**DATASET ENTRIES:**

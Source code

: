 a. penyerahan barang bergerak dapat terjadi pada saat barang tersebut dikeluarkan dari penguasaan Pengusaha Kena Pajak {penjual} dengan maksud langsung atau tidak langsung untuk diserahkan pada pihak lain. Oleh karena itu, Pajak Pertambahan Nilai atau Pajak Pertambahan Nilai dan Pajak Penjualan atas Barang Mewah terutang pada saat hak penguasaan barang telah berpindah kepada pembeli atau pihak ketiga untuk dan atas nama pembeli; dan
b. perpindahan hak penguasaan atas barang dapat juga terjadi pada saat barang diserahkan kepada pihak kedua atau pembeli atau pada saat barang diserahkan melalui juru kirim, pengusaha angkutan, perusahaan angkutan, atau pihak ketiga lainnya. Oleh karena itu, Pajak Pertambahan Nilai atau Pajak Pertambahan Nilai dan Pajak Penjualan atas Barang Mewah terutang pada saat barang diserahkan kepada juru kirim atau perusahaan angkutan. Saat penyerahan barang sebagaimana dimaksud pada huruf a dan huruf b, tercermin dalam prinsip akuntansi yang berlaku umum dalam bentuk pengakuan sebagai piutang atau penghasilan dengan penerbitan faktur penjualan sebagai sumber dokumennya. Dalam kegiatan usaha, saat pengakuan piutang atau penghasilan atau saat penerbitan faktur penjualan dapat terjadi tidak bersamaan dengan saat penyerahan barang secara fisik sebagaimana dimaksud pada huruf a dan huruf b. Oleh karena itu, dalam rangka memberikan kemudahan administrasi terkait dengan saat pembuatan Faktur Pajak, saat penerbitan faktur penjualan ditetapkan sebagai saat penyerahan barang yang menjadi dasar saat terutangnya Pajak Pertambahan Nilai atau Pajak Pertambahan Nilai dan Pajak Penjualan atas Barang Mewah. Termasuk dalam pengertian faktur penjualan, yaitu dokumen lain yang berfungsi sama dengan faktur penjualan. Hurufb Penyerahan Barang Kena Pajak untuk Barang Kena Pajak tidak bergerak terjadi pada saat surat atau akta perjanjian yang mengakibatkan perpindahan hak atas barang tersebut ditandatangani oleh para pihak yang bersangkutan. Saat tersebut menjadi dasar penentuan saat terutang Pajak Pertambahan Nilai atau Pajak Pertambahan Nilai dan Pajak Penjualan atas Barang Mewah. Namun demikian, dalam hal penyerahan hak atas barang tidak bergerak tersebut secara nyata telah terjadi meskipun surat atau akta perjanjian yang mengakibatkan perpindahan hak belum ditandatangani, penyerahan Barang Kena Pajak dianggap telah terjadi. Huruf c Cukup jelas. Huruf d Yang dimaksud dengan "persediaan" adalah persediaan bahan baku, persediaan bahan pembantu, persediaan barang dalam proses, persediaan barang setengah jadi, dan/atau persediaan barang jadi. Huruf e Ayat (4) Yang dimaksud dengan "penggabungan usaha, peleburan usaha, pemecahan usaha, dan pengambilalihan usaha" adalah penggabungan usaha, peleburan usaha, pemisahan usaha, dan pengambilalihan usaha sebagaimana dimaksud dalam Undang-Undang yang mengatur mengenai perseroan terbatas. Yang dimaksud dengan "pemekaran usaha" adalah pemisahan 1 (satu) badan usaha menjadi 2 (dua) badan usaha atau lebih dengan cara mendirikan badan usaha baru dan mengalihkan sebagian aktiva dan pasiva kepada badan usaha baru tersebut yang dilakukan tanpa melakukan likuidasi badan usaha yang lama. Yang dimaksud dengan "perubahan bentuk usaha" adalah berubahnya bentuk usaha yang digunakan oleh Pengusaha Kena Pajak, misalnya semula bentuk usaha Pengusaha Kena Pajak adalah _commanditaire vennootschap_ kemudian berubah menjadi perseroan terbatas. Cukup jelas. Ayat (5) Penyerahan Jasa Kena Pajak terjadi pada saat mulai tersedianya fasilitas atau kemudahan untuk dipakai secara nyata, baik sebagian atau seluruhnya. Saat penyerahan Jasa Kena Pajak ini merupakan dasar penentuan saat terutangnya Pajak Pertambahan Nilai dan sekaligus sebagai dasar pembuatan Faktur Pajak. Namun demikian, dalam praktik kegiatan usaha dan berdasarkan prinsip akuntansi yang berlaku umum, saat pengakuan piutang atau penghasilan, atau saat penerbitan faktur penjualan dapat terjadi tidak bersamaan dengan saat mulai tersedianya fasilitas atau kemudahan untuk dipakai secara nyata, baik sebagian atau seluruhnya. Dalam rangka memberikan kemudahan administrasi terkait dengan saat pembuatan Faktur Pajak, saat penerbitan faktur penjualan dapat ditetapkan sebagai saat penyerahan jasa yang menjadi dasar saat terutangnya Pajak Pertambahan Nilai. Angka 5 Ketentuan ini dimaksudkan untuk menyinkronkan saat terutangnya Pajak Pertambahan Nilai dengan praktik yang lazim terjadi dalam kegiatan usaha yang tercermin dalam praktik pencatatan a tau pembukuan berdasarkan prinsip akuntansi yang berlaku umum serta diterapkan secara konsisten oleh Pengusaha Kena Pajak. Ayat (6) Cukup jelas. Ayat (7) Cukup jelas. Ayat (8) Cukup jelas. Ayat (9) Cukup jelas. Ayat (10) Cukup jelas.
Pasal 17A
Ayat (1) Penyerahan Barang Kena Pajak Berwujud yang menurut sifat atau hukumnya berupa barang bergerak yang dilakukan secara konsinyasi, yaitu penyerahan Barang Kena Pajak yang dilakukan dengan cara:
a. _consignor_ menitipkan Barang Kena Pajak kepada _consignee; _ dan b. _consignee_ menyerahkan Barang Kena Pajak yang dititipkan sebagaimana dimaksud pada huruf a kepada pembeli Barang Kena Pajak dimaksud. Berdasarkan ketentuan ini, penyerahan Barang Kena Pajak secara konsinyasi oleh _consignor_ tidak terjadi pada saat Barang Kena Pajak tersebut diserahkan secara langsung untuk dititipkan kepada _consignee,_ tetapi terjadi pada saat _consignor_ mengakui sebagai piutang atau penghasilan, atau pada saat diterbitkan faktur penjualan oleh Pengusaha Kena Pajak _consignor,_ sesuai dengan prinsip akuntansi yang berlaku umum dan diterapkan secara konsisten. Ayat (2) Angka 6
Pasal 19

**YOUR GOAL:**
Copy out the records once more, exactly as they are written.

**ANSWER AREA:**
Source code

: a. penyerahan barang bergerak dapat terjadi pada saat barang tersebut dikeluarkan dari penguasaan Pengusaha Kena Pajak {penjual} dengan maksud langsung atau tidak langsung untuk diserahkan pada pihak lain. Oleh karena itu, Pajak Pertambahan Nilai atau Pajak Pertambahan Nilai dan Pajak Penjualan atas Barang Mewah terutang pada saat hak penguasaan barang telah berpindah kepada pembeli atau pihak ketiga untuk dan atas nama pembeli; dan
b. perpindahan hak penguasaan atas barang dapat juga terjadi pada saat barang diserahkan kepada pihak kedua atau pembeli atau pada saat barang diserahkan melalui juru kirim, pengusaha angkutan, perusahaan angkutan, atau pihak ketiga lainnya. Oleh karena itu, Pajak Pertambahan Nilai atau Pajak Pertambahan Nilai dan Pajak Penjualan atas Barang Mewah terutang pada saat barang diserahkan kepada juru kirim atau perusahaan angkutan. Saat penyerahan barang sebagaimana dimaksud pada huruf a dan huruf b, tercermin dalam prinsip akuntansi yang berlaku umum dalam bentuk pengakuan sebagai piutang atau penghasilan dengan penerbitan faktur penjualan sebagai sumber dokumennya. Dalam kegiatan usaha, saat pengakuan piutang atau penghasilan atau saat penerbitan faktur penjualan dapat terjadi tidak bersamaan dengan saat penyerahan barang secara fisik sebagaimana dimaksud pada huruf a dan huruf b. Oleh karena itu, dalam rangka memberikan kemudahan administrasi terkait dengan saat pembuatan Faktur Pajak, saat penerbitan faktur penjualan ditetapkan sebagai saat penyerahan barang yang menjadi dasar saat terutangnya Pajak Pertambahan Nilai atau Pajak Pertambahan Nilai dan Pajak Penjualan atas Barang Mewah. Termasuk dalam pengertian faktur penjualan, yaitu dokumen lain yang berfungsi sama dengan faktur penjualan. Hurufb Penyerahan Barang Kena Pajak untuk Barang Kena Pajak tidak bergerak terjadi pada saat surat atau akta perjanjian yang mengakibatkan perpindahan hak atas barang tersebut ditandatangani oleh para pihak yang bersangkutan. Saat tersebut menjadi dasar penentuan saat terutang Pajak Pertambahan Nilai atau Pajak Pertambahan Nilai dan Pajak Penjualan atas Barang Mewah. Namun demikian, dalam hal penyerahan hak atas barang tidak bergerak tersebut secara nyata telah terjadi meskipun surat atau akta perjanjian yang mengakibatkan perpindahan hak belum ditandatangani, penyerahan Barang Kena Pajak dianggap telah terjadi. Huruf c Cukup jelas. Huruf d Yang dimaksud dengan "persediaan" adalah persediaan bahan baku, persediaan bahan pembantu, persediaan barang dalam proses, persediaan barang setengah jadi, dan/atau persediaan barang jadi. Huruf e Ayat (4) Yang dimaksud dengan "penggabungan usaha, peleburan usaha, pemecahan usaha, dan pengambilalihan usaha" adalah penggabungan usaha, peleburan usaha, pemisahan usaha, dan pengambilalihan usaha sebagaimana dimaksud dalam Undang-Undang yang mengatur mengenai perseroan terbatas. Yang dimaksud dengan "pemekaran usaha" adalah pemisahan 1 (satu) badan usaha menjadi 2 (dua) badan usaha atau lebih dengan cara mendirikan badan usaha baru dan mengalihkan sebagian aktiva dan pasiva kepada badan usaha baru tersebut yang dilakukan tanpa melakukan likuidasi badan usaha yang lama. Yang dimaksud dengan "perubahan bentuk usaha" adalah berubahnya bentuk usaha yang digunakan oleh Pengusaha Kena Pajak, misalnya semula bentuk usaha Pengusaha Kena Pajak adalah _commanditaire vennootschap_ kemudian berubah menjadi perseroan terbatas. Cukup jelas. Ayat (5) Penyerahan Jasa Kena Pajak terjadi pada saat mulai tersedianya fasilitas atau kemudahan untuk dipakai secara nyata, baik sebagian atau seluruhnya. Saat penyerahan Jasa Kena Pajak ini merupakan dasar penentuan saat terutangnya Pajak Pertambahan Nilai dan sekaligus sebagai dasar pembuatan Faktur Pajak. Namun demikian, dalam praktik kegiatan usaha dan berdasarkan prinsip akuntansi yang berlaku umum, saat pengakuan piutang atau penghasilan, atau saat penerbitan faktur penjualan dapat terjadi tidak bersamaan dengan saat mulai tersedianya fasilitas atau kemudahan untuk dipakai secara nyata, baik sebagian atau seluruhnya. Dalam rangka memberikan kemudahan administrasi terkait dengan saat pembuatan Faktur Pajak, saat penerbitan faktur penjualan dapat ditetapkan sebagai saat penyerahan jasa yang menjadi dasar saat terutangnya Pajak Pertambahan Nilai. Angka 5 Ketentuan ini dimaksudkan untuk menyinkronkan saat terutangnya Pajak Pertambahan Nilai dengan praktik yang lazim terjadi dalam kegiatan usaha yang tercermin dalam praktik pencatatan a tau pembukuan berdasarkan prinsip akuntansi yang berlaku umum serta diterapkan secara konsisten oleh Pengusaha Kena Pajak. Ayat (6) Cukup jelas. Ayat (7) Cukup jelas. Ayat (8) Cukup jelas. Ayat (9) Cukup jelas. Ayat (10) Cukup jelas.
Pasal 17A
Ayat (1) Penyerahan Barang Kena Pajak Berwujud yang menurut sifat atau hukumnya berupa barang bergerak yang dilakukan secara konsinyasi, yaitu penyerahan Barang Kena Pajak yang dilakukan dengan cara:
a. _consignor_ menitipkan Barang Kena Pajak kepada _consignee; _ dan b. _consignee_ menyerahkan Barang Kena Pajak yang dititipkan sebagaimana dimaksud pada huruf a kepada pembeli Barang Kena Pajak dimaksud. Berdasarkan ketentuan ini, penyerahan Barang Kena Pajak secara konsinyasi oleh _consignor_ tidak terjadi pada saat Barang Kena Pajak tersebut diserahkan secara langsung untuk dititipkan kepada _consignee,_ tetapi terjadi pada saat _consignor_ mengakui sebagai piutang atau penghasilan, atau pada saat diterbitkan faktur penjualan oleh Pengusaha Kena Pajak _consignor,_ sesuai dengan prinsip akuntansi yang berlaku umum dan diterapkan secara konsisten. Ayat (2) Angka 6
Pasal 19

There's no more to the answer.